The first two are part of the same story. I am beyond pleased to report that for the first time in my life, I bowed out of a potential evening engagement and pointed to my SPD (patience AND progress!) For years, I've been weirdly elusive when it comes to making plans. This was especially true before I learned about SPD and was unsure what was going on within me. My husband and I were invited to a childhood friend's rehearsal dinner the night before his wedding. I want to go - I always want to go, the event is never the issue. The issue is my response to the event once I'm there, the jumble and tangle of sounds and sights that leave me worn out and numb. Instead of sighting a conflict, I spoke honestly. I said that it was too difficult for me to be at two evening events in a row (it's true, one night after the other proves a continual degrading of my senses), and I'd rather be fresher for the main event, the wedding. The response was filled with patience and caring. The author said she was so glad I knew how to take care of my needs - something that has taken me since my diagnosis in late August of 2010 to learn. No harm, no foul, but especially no lingering feelings of shame and guilt. Rachel - 1, SPD - 0!
As for that last P, I have a very interesting tidbit of SPD history to share (the Past). I am currently working with a Jewish organization as a grant writer, and I am constantly exposed to new views and ideas thanks to the dozens of Rabbis (Jewish clergy) on staff. On day 1 of my new job, I was called into the CEO's office for a meet-and-greet. He presented as a wise, patient man with a kind sense of humor, and so somewhere in our discussion, I thought it might be nice to mention my SPD. (Namely because without my blue tinted aviator glasses, I feel under constant attack from office fixture fluorescent lighting, but they look out of place in a corporate office.) The CEO, also a Rabbi, nodded as I spoke, and then swiftly turned towards his back and reached for a sheet of paper. In Hebrew (which I don't speak), he began reading text written by Maimonides, a 12th century medieval Jewish philosopher on a text called the Mishnah, a study book of Jewish law.
Are you still with me? Good. It's worth it, I promise.
So the CEO told me that within this supremely old document, as well as within the commentary of this beloved scholar, there is mention of SPD.
"Evil spirits, we call all types of melancholy. There are those among them in which the inflicted senses flees from him when he sees light or when he is among people, but he finds ease in darkness and solitude and in empty places."
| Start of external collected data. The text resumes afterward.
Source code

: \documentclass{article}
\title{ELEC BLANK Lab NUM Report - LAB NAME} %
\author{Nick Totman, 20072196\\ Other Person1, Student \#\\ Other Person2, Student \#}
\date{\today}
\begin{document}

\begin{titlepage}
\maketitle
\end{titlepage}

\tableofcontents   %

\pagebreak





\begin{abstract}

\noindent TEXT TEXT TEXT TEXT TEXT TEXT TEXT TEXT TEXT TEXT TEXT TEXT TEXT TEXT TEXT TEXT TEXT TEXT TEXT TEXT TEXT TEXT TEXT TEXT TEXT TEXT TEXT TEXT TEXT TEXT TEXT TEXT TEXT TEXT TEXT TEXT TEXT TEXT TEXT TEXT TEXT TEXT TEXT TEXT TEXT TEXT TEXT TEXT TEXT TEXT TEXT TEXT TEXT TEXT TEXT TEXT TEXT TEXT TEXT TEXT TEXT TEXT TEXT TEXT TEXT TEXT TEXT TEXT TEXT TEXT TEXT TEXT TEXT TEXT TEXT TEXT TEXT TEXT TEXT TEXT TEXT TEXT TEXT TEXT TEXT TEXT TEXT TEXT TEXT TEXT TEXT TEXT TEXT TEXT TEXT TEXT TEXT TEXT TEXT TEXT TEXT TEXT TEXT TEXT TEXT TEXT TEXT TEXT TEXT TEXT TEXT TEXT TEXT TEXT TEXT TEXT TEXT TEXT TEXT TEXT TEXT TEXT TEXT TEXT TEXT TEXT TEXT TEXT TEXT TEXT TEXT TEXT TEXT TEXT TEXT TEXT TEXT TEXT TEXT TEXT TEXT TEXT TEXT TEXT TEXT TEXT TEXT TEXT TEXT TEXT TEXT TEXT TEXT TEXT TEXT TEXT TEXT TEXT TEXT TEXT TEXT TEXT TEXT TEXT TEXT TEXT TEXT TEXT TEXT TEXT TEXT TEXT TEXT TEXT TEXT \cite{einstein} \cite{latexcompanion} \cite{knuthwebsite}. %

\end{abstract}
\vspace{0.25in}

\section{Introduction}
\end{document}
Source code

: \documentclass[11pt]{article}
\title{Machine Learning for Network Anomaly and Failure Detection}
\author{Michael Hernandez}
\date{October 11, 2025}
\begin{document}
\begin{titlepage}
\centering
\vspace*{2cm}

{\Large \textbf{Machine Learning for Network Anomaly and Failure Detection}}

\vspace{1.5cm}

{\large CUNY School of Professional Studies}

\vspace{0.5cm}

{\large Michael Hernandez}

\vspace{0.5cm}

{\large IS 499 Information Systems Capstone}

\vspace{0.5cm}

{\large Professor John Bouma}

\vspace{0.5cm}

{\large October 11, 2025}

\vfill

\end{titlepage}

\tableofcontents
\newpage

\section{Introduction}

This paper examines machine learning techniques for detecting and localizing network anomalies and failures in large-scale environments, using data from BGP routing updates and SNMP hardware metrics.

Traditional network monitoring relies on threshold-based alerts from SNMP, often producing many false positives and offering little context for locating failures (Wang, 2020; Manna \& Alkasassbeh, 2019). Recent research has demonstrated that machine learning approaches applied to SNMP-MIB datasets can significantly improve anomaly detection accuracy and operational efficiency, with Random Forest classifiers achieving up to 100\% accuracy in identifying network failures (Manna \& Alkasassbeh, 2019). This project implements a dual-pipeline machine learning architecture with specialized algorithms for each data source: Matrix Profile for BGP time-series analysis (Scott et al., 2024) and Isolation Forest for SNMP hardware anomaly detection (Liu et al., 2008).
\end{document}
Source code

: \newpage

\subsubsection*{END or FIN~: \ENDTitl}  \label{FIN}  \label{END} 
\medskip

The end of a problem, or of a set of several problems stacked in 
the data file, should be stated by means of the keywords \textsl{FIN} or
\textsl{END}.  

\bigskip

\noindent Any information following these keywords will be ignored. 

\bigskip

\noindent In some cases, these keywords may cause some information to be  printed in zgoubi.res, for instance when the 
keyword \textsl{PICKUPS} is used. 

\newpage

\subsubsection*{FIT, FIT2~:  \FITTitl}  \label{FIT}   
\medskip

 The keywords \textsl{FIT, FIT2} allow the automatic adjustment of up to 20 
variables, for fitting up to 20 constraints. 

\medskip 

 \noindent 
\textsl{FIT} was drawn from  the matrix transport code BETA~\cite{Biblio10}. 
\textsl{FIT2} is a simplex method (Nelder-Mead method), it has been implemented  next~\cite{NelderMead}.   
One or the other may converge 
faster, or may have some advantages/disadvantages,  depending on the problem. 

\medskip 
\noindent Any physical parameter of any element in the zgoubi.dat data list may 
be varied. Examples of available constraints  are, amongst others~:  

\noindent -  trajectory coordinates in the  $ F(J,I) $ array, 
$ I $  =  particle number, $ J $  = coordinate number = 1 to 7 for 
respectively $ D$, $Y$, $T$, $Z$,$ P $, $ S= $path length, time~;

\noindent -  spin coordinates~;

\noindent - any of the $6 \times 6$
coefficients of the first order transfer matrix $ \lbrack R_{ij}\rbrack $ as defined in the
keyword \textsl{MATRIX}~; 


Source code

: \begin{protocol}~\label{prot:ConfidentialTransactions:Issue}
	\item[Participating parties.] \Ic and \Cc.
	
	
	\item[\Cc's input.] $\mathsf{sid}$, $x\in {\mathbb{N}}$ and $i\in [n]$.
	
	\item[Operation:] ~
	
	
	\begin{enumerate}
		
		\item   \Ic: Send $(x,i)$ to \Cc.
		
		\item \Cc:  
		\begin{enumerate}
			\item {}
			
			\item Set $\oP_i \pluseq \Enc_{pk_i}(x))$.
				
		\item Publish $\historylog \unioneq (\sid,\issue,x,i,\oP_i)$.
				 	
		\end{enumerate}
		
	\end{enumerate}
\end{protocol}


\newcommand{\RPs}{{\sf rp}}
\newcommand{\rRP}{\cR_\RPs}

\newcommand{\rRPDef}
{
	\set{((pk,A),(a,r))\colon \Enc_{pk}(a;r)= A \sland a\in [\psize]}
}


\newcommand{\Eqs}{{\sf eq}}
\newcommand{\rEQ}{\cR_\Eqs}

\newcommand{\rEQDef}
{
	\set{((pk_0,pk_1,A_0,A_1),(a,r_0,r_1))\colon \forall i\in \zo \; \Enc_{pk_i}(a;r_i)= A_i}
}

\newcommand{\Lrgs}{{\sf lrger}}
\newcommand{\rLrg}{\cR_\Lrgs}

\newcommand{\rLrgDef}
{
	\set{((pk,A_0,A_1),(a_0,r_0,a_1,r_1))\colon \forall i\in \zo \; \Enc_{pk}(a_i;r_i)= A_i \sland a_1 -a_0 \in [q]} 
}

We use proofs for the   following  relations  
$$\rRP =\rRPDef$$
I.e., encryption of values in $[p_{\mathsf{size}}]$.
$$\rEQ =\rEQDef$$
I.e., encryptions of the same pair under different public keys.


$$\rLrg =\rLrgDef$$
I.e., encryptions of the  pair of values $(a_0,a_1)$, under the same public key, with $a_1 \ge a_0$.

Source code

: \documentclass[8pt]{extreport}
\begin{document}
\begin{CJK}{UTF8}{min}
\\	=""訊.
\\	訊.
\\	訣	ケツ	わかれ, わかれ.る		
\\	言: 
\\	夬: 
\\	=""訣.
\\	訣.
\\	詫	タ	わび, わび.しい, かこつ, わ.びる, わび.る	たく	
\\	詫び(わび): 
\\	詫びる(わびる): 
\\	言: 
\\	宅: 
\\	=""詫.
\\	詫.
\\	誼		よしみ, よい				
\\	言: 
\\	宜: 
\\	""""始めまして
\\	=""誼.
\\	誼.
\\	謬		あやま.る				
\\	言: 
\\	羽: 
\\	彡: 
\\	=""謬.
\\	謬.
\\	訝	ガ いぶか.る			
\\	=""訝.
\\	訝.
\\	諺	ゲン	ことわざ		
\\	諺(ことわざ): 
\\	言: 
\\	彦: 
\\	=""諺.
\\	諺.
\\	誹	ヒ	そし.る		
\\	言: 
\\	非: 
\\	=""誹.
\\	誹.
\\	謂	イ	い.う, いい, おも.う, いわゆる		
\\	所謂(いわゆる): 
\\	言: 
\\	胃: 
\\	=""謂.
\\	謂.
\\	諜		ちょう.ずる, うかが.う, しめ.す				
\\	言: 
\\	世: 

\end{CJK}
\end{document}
If this doesn't describe SPD, I don't know what does. Of course, back in ye olden days of yore, trouble with the senses was attributed to evil spirits (and I'm sure attempted to be cured with salt), but the point is SOMEONE noticed people had trouble with their senses and WROTE IT DOWN. Even the bit about melancholy - imagine being misunderstood and differently-needed in ancient times - reminds me of the comorbid depression often found with untreated SPD. (Too bad no one picked up on the comorbid anxiety!)
I left the CEO's office with a strange sense of renewal and hope. I am just one SPDer in a line of many, many previous generations of sensory challenged folk. Perhaps it is this that gave me the courage to speak up and permit myself to miss my friend's rehearsal dinner. How could a condition that reaches its thin fingers far back into the past be anything but real?